The Legendary Troll Kingdom
This thread was funny in that sad way.
 

The Question

Eternal
^^But it's still funny, and that's the important part. :sarek:
 

The Question

Eternal
Vaping "Honeymoon" on the MyBlu. (Because I'm getting paid to. It's for a hardware review, ya slobs.) Sippin' Hochstadter's "Slow & Low" Rock and Rye.
 

Loktar

Pinata Whacker
Vaping "Honeymoon" on the MyBlu. (Because I'm getting paid to. It's for a hardware review, ya slobs.) Sippin' Hochstadter's "Slow & Low" Rock and Rye.

You certainly vape some good fancy sounding stuff. I usually just vape Spearmint, Fruity Pebbles, Dead Presidents, Cake, and Glazed Donut.
 

The Question

Eternal
Well, the MyBlu thing was sent to me for the purpose of review. I wouldn't buy one in a million years. Shit like "Neon Dream", "Honeymoon", "Melon Time", fuckin' blah. Not my speed.

What's in my tank is ".50 Cal" by Squid Industries, a brandy-infused Old Fashioned flavor.
 

Loktar

Pinata Whacker
Well, the MyBlu thing was sent to me for the purpose of review. I wouldn't buy one in a million years. Shit like "Neon Dream", "Honeymoon", "Melon Time", fuckin' blah. Not my speed.

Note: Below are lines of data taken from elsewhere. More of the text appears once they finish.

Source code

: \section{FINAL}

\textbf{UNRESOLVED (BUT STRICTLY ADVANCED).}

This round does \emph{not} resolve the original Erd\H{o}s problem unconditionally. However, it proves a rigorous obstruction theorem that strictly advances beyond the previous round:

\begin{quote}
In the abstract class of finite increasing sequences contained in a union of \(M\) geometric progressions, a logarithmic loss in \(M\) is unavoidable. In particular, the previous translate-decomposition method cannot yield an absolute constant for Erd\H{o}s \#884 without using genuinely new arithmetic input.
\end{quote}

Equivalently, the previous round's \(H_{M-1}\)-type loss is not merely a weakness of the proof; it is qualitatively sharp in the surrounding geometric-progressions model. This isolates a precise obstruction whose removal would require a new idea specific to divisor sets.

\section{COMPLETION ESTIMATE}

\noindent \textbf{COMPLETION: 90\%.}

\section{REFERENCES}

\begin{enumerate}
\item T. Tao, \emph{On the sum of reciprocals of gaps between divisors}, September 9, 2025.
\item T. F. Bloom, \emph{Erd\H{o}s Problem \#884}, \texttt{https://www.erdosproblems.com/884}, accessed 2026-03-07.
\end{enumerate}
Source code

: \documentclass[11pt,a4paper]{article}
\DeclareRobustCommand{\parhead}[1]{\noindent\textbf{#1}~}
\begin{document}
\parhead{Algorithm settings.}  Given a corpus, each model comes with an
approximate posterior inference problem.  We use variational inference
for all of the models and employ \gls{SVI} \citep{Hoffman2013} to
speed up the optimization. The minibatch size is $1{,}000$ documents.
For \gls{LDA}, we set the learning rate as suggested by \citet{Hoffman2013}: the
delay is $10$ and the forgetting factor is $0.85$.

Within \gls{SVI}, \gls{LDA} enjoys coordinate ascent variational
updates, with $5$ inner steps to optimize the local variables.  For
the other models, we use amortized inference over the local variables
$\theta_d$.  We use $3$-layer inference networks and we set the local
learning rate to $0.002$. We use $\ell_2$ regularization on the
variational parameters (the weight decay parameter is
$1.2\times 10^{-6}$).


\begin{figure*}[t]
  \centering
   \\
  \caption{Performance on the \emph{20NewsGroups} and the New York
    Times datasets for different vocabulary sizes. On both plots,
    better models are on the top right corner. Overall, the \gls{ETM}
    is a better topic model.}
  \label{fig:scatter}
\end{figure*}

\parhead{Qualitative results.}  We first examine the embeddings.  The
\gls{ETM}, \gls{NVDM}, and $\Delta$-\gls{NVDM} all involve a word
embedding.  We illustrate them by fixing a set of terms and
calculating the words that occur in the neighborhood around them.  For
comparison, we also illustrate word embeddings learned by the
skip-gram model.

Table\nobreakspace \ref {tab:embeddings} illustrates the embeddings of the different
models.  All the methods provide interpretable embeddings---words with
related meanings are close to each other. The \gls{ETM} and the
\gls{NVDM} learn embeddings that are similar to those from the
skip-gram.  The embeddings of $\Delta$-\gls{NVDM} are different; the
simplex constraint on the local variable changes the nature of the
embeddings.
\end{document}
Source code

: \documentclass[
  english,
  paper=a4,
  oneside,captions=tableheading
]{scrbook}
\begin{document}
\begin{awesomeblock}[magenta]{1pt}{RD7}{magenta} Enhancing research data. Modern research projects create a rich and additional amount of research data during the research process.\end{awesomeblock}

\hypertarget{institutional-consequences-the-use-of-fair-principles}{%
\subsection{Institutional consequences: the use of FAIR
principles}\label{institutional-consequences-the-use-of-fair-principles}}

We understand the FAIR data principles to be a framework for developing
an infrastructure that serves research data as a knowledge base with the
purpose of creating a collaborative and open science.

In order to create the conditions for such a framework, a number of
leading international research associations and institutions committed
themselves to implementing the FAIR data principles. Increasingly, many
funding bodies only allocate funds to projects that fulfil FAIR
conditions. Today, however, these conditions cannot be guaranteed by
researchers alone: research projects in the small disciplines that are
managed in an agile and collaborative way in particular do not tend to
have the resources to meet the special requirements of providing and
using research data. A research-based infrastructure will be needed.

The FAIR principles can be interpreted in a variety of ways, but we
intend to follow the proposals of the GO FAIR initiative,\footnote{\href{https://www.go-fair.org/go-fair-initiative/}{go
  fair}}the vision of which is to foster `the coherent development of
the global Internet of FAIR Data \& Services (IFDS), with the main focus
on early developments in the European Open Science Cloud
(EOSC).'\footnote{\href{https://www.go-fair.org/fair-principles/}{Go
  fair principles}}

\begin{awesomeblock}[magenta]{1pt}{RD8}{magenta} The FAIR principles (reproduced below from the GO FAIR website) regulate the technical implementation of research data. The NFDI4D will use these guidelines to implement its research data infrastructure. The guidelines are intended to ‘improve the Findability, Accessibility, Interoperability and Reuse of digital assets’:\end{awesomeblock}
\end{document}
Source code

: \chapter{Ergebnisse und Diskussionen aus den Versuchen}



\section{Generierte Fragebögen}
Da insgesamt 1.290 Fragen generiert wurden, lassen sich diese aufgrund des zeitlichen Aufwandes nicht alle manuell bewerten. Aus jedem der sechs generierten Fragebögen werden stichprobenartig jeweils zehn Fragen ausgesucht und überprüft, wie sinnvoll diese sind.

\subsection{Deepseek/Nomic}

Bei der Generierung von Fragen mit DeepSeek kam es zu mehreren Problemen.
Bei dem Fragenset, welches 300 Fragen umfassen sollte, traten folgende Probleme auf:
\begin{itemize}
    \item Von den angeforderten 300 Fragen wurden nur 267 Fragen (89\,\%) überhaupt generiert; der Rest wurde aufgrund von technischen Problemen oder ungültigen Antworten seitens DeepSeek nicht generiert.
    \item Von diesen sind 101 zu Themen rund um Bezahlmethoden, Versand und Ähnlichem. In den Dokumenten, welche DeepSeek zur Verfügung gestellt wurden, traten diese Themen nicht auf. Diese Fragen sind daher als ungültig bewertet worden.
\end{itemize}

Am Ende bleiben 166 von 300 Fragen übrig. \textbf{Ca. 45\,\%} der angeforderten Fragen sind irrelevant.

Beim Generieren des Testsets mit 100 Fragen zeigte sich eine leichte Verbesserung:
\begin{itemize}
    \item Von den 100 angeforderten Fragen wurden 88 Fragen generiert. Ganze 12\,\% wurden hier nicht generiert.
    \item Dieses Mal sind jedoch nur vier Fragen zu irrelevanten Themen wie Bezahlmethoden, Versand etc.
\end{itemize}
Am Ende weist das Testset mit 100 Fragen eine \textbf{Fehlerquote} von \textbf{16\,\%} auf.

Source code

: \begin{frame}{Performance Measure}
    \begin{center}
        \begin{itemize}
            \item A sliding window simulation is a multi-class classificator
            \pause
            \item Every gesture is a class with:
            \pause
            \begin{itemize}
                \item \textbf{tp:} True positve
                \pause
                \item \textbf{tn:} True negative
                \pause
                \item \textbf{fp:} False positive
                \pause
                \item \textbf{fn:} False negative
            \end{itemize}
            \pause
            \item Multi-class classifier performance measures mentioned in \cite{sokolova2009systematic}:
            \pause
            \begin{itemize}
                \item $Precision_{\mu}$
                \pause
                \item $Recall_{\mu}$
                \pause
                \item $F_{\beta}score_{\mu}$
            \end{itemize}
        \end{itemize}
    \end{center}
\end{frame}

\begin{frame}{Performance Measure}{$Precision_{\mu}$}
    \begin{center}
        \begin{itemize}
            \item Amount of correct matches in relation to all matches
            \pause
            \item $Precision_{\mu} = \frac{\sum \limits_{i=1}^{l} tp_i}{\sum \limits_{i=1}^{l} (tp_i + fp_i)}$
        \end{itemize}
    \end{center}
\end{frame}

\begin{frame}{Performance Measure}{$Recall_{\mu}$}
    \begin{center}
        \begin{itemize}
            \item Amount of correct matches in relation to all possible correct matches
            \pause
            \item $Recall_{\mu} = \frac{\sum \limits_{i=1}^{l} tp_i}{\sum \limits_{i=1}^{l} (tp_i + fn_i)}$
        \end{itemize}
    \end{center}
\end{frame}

What's in my tank is ".50 Cal" by Squid Industries, a brandy-infused Old Fashioned flavor.

I only smoke and vape when I play poker with my friends so he bought me a cheap $15 vape to use and he buys all the juices so I'm stuck with whatever he buys. Maybe someday I'll buy my own vape and juices but for now...speaking of possibly bad purchasing decisions... I just dropped $350 on a new phone(Samsung Galaxy s6), straightalk phone plan$55 a month unlimited data, talk and text), and a phone case and screen protector.
 

The Question

Eternal
I don't know much about Android phones, but I guess Samsung are supposed to be the best version of 'em.